Note that inspecting the stack is usually not cheap.
You could replace log = Bouncer() with a factory method:
# in LoggingHandler
def callsite_path_logger():
filepath = inspect.stack()[1].filename
# ...
return logger
And then use it in files that want this kind of logger as:
from LoggingHandler import callsite_path_logger
log = callsite_path_logger()
Notice that with this approach you don't need the cache anymore.
One caveat is that you must remember to not pass this logger to code in other files, because the logging calls will use filepath that was determined at construction time.
If you want a logger that will always report the correct path no matter from where it is called, then indeed you must inspect the call stack non every logging call, as in the original code. I don't recall such use case in practice, most of time loggers are created per file, using a factory method.
Transparent caching
The posted code manages the cache of loggers.

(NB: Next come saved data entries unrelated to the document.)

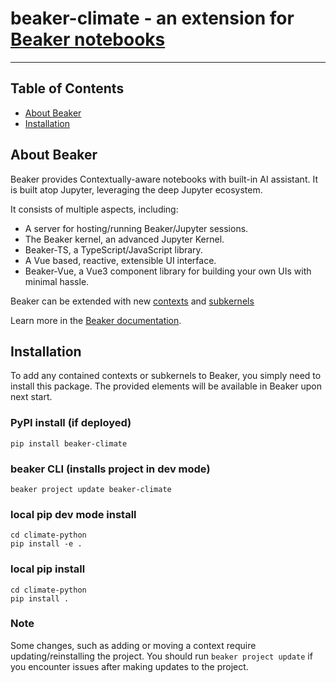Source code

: # beaker-climate - an extension for [Beaker notebooks](https://github.com/jataware/beaker-kernel)

-----

## Table of Contents

- [About Beaker](#about-beaker)
- [Installation](#installation)


## About Beaker

Beaker provides Contextually-aware notebooks with built-in AI assistant. It is built atop Jupyter, leveraging the deep Jupyter ecosystem.

It consists of multiple aspects, including:
- A server for hosting/running Beaker/Jupyter sessions.
- The Beaker kernel, an advanced Jupyter Kernel.
- Beaker-TS, a TypeScript/JavaScript library.
- A Vue based, reactive, extensible UI interface.
- Beaker-Vue, a Vue3 component library for building your own UIs with minimal hassle.

Beaker can be extended with new [contexts](https://jataware.github.io/beaker-kernel/contexts.html) and [subkernels](https://jataware.github.io/beaker-kernel/subkernels.html)

Learn more in the [Beaker documentation](https://jataware.github.io/beaker-kernel/).

## Installation

To add any contained contexts or subkernels to Beaker, you simply need to install this package. The provided elements will be available in Beaker upon next start.

### PyPI install (if deployed)
```console
pip install beaker-climate
```

### beaker CLI (installs project in dev mode)
```console
beaker project update beaker-climate
```

### local pip dev mode install
```console
cd climate-python
pip install -e .
```

### local pip install
```console
cd climate-python
pip install .
```

### Note
Some changes, such as adding or moving a context require updating/reinstalling the project.
You should run `beaker project update` if you encounter issues after making updates to the project.
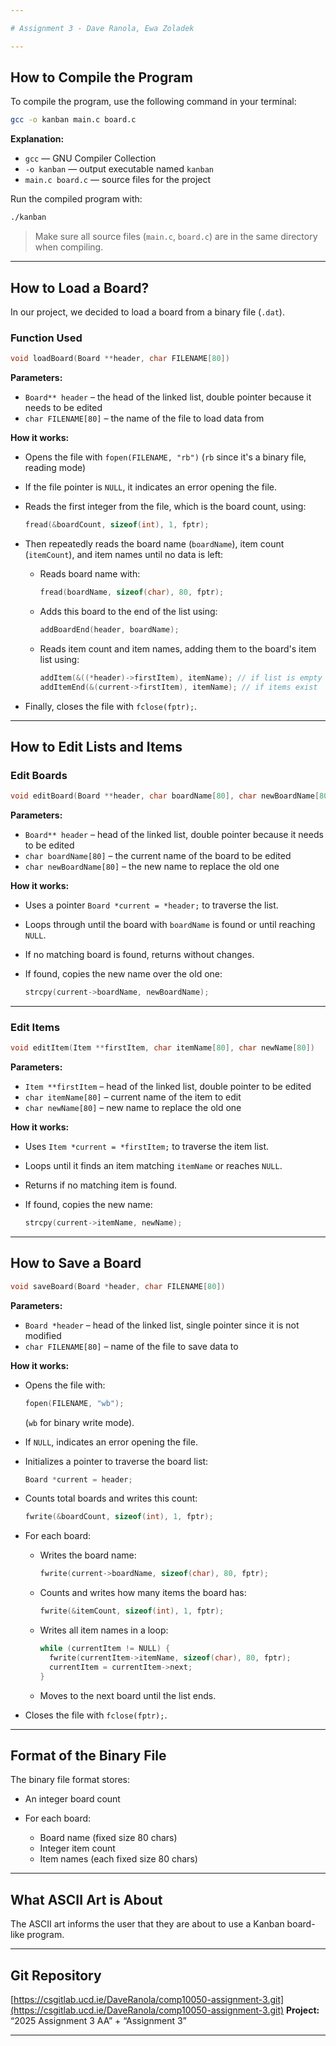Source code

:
 ```yaml
---

# Assignment 3 - Dave Ranola, Ewa Zoladek

---
```


## How to Compile the Program

To compile the program, use the following command in your terminal:

```bash
gcc -o kanban main.c board.c
```

**Explanation:**

* `gcc` — GNU Compiler Collection
* `-o kanban` — output executable named `kanban`
* `main.c board.c` — source files for the project

Run the compiled program with:

```bash
./kanban
```

> Make sure all source files (`main.c`, `board.c`) are in the same directory when compiling.

---

## How to Load a Board?

In our project, we decided to load a board from a binary file (`.dat`).

### Function Used

```c
void loadBoard(Board **header, char FILENAME[80])
```

**Parameters:**

* `Board** header` – the head of the linked list, double pointer because it needs to be edited
* `char FILENAME[80]` – the name of the file to load data from

**How it works:**

* Opens the file with `fopen(FILENAME, "rb")` (`rb` since it's a binary file, reading mode)

* If the file pointer is `NULL`, it indicates an error opening the file.

* Reads the first integer from the file, which is the board count, using:

  ```c
  fread(&boardCount, sizeof(int), 1, fptr);
  ```

* Then repeatedly reads the board name (`boardName`), item count (`itemCount`), and item names until no data is left:

  * Reads board name with:

    ```c
    fread(boardName, sizeof(char), 80, fptr);
    ```

  * Adds this board to the end of the list using:

    ```c
    addBoardEnd(header, boardName);
    ```

  * Reads item count and item names, adding them to the board's item list using:

    ```c
    addItem(&((*header)->firstItem), itemName); // if list is empty
    addItemEnd(&(current->firstItem), itemName); // if items exist
    ```

* Finally, closes the file with `fclose(fptr);`.

---

## How to Edit Lists and Items

### Edit Boards

```c
void editBoard(Board **header, char boardName[80], char newBoardName[80])
```

**Parameters:**

* `Board** header` – head of the linked list, double pointer because it needs to be edited
* `char boardName[80]` – the current name of the board to be edited
* `char newBoardName[80]` – the new name to replace the old one

**How it works:**

* Uses a pointer `Board *current = *header;` to traverse the list.
* Loops through until the board with `boardName` is found or until reaching `NULL`.
* If no matching board is found, returns without changes.
* If found, copies the new name over the old one:

  ```c
  strcpy(current->boardName, newBoardName);
  ```

---

### Edit Items

```c
void editItem(Item **firstItem, char itemName[80], char newName[80])
```

**Parameters:**

* `Item **firstItem` – head of the linked list, double pointer to be edited
* `char itemName[80]` – current name of the item to edit
* `char newName[80]` – new name to replace the old one

**How it works:**

* Uses `Item *current = *firstItem;` to traverse the item list.
* Loops until it finds an item matching `itemName` or reaches `NULL`.
* Returns if no matching item is found.
* If found, copies the new name:

  ```c
  strcpy(current->itemName, newName);
  ```

---

## How to Save a Board

```c
void saveBoard(Board *header, char FILENAME[80])
```

**Parameters:**

* `Board *header` – head of the linked list, single pointer since it is not modified
* `char FILENAME[80]` – name of the file to save data to

**How it works:**

* Opens the file with:

  ```c
  fopen(FILENAME, "wb");
  ```

  (`wb` for binary write mode).

* If `NULL`, indicates an error opening the file.

* Initializes a pointer to traverse the board list:

  ```c
  Board *current = header;
  ```

* Counts total boards and writes this count:

  ```c
  fwrite(&boardCount, sizeof(int), 1, fptr);
  ```

* For each board:

  * Writes the board name:

    ```c
    fwrite(current->boardName, sizeof(char), 80, fptr);
    ```

  * Counts and writes how many items the board has:

    ```c
    fwrite(&itemCount, sizeof(int), 1, fptr);
    ```

  * Writes all item names in a loop:

    ```c
    while (currentItem != NULL) {
      fwrite(currentItem->itemName, sizeof(char), 80, fptr);
      currentItem = currentItem->next;
    }
    ```

  * Moves to the next board until the list ends.

* Closes the file with `fclose(fptr);`.

---

## Format of the Binary File

The binary file format stores:

* An integer board count
* For each board:

  * Board name (fixed size 80 chars)
  * Integer item count
  * Item names (each fixed size 80 chars)

---

## What ASCII Art is About

The ASCII art informs the user that they are about to use a Kanban board-like program.

---

## Git Repository

[https://csgitlab.ucd.ie/DaveRanola/comp10050-assignment-3.git](https://csgitlab.ucd.ie/DaveRanola/comp10050-assignment-3.git)
**Project:** “2025 Assignment 3 AA” + “Assignment 3”

---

You could benefit from functools.cache to do that for you,
getting rid of the loggers cache:
@functools.cache
def logger_for(filepath):
logger = logging.getLogger(filepath)
# ...
return logger
class Bouncer:
def __getattr__(self, item):
return getattr(logger_for(inspect.stack()[1].filename), item)
Minor issues
Instead of path in loggers.keys() you can write simply path in loggers.
Instead of this:
if (filepath := inspect.stack()[2].filename) not in loggers:
I think this is easier to read, with one statement per line:
filepath = inspect.stack()[2].filename
if filepath not in loggers:
I would rename loggr to the natural spelling logger.